• Exercise goal: Drop every picture. Then return, exactly, the lines from the beginning of the listing below through the one containing "samples are triggered".

• Information shown:

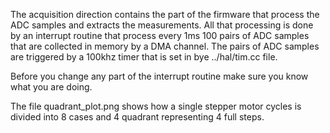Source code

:The acquisition direction contains the part of the firmware that 
process the ADC samples and extracts the measurements. All that processing
is done by an interrupt routine that process every 1ms 100 pairs of 
ADC samples that are collected in memory by a DMA channel. The pairs of ADC
samples are triggered by a 100khz timer that is set in bye ../hal/tim.cc file.

Before you change any part of the interrupt routine make sure you know
what you are doing.

The file quadrant_plot.png shows how a single stepper motor cycles
is divided into 8 cases and 4 quadrant representing 4 full steps.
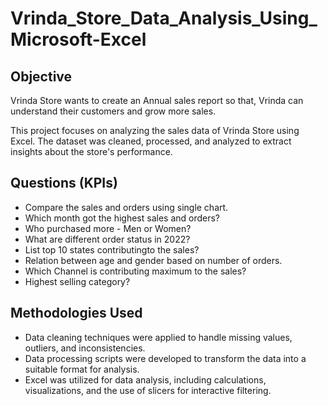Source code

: # Vrinda_Store_Data_Analysis_Using_Microsoft-Excel
## Objective
Vrinda Store wants to create an Annual sales report so that, Vrinda can understand their customers and grow more sales.

This project focuses on analyzing the sales data of Vrinda Store using Excel. The dataset was cleaned, processed, and analyzed to extract insights about the store's performance.

## Questions (KPIs)
- Compare the sales and orders using single chart.
- Which month got the highest sales and orders?
- Who purchased more - Men or Women?
- What are different order status in 2022?
- List top 10 states contributingto the sales?
- Relation between age and gender based on number of orders.
- Which Channel is contributing maximum to the sales?
- Highest selling category?


## Methodologies Used
- Data cleaning techniques were applied to handle missing values, outliers, and inconsistencies.
- Data processing scripts were developed to transform the data into a suitable format for analysis.
- Excel was utilized for data analysis, including calculations, visualizations, and the use of slicers for interactive filtering.

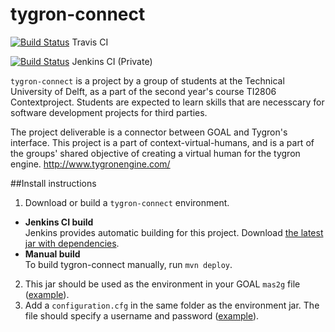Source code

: # tygron-connect 

[![Build Status](https://travis-ci.org/tygron-virtual-humans/tygron-connect.svg)](https://travis-ci.org/tygron-virtual-humans/tygron-connect) Travis CI

[![Build Status](http://jenkins.buildwise.eu/job/tygron-connect/badge/icon)](http://jenkins.buildwise.eu/job/tygron-connect) Jenkins CI (Private)

`tygron-connect` is a project by a group of students at the Technical University of Delft, as a part of the second year's course TI2806 Contextproject. Students are expected to learn skills that are necesscary for software development projects for third parties. 

The project deliverable is a connector between GOAL and Tygron's interface. This project is a part of context-virtual-humans, and is a part of the groups' shared objective of creating a virtual human for the tygron engine. http://www.tygronengine.com/

##Install instructions

1. Download or build a `tygron-connect` environment.
  * **Jenkins CI build**  
    Jenkins provides automatic building for this project. Download [the latest jar with dependencies](http://jenkins.buildwise.eu/job/tygron-connect/lastBuild//tygron-connect$tygron-connect-environment/).
  * **Manual build**  
    To build tygron-connect manually, run `mvn deploy`.
2. This jar should be used as the environment in your GOAL `mas2g` file ([example](https://github.com/tygron-virtual-humans/tygron-connect/blob/master/tygron-connect-environment/src/GOAL/GoalTestTygron.mas2g)).
3. Add a `configuration.cfg` in the same folder as the environment jar. The file should specify a username and password ([example](https://github.com/tygron-virtual-humans/tygron-connect/blob/master/tygron-connect-environment/src/main/resources/testconfiguration.cfg)).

• Written answer:
Source code

:The acquisition direction contains the part of the firmware that 
process the ADC samples and extracts the measurements. All that processing
is done by an interrupt routine that process every 1ms 100 pairs of 
ADC samples that are collected in memory by a DMA channel. The pairs of ADC
samples are triggered by a 100khz timer that is set in bye ../hal/tim.cc file.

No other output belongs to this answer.